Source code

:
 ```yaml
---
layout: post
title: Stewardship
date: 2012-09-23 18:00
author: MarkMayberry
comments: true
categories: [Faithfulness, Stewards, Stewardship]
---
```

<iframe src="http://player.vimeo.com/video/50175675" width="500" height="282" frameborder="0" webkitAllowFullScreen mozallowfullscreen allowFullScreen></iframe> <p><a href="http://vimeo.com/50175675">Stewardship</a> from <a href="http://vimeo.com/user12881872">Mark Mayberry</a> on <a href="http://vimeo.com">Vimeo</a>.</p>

====

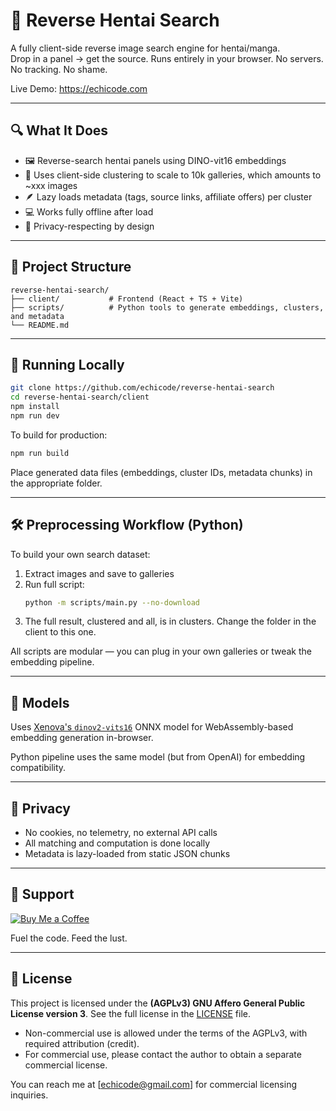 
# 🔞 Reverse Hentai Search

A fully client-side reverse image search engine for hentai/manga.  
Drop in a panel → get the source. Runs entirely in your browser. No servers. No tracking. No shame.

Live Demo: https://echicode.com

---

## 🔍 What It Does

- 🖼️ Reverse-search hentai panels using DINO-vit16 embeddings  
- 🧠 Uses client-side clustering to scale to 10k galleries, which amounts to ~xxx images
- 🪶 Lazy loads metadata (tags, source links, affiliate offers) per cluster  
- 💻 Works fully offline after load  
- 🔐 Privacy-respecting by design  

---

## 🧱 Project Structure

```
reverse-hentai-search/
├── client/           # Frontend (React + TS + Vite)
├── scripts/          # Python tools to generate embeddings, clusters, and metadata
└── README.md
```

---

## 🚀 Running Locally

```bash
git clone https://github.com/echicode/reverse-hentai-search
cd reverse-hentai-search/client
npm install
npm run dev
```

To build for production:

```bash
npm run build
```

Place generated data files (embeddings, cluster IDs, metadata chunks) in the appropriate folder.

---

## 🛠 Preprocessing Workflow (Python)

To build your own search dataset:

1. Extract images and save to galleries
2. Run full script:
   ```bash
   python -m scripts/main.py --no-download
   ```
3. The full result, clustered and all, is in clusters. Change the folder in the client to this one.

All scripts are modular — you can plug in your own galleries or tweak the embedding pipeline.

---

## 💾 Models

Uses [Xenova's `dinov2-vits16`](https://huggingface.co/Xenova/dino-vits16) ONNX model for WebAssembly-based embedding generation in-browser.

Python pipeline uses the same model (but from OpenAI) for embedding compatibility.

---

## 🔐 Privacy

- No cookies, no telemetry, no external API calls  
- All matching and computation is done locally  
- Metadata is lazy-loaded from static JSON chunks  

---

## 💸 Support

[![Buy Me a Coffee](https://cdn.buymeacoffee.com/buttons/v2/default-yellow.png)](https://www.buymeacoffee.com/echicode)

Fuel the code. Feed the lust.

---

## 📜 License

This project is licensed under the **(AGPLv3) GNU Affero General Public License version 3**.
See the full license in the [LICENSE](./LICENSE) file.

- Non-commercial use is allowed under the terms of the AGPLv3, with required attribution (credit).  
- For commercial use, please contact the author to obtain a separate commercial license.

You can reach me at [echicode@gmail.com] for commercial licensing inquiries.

====

• **TASK BRIEF**: Could you reproduce exactly the lines of the entries above, from the one with "Source code" through the one with "mozallowfullscreen allowFullScreen></iframe> <p><a", and nothing else?

• **EXERCISE RESPONSE**:
Source code

:
 ```yaml
---
layout: post
title: Stewardship
date: 2012-09-23 18:00
author: MarkMayberry
comments: true
categories: [Faithfulness, Stewards, Stewardship]
---
```

<iframe src="http://player.vimeo.com/video/50175675" width="500" height="282" frameborder="0" webkitAllowFullScreen mozallowfullscreen allowFullScreen></iframe> <p><a href="http://vimeo.com/50175675">Stewardship</a> from <a href="http://vimeo.com/user12881872">Mark Mayberry</a> on <a href="http://vimeo.com">Vimeo</a>.</p>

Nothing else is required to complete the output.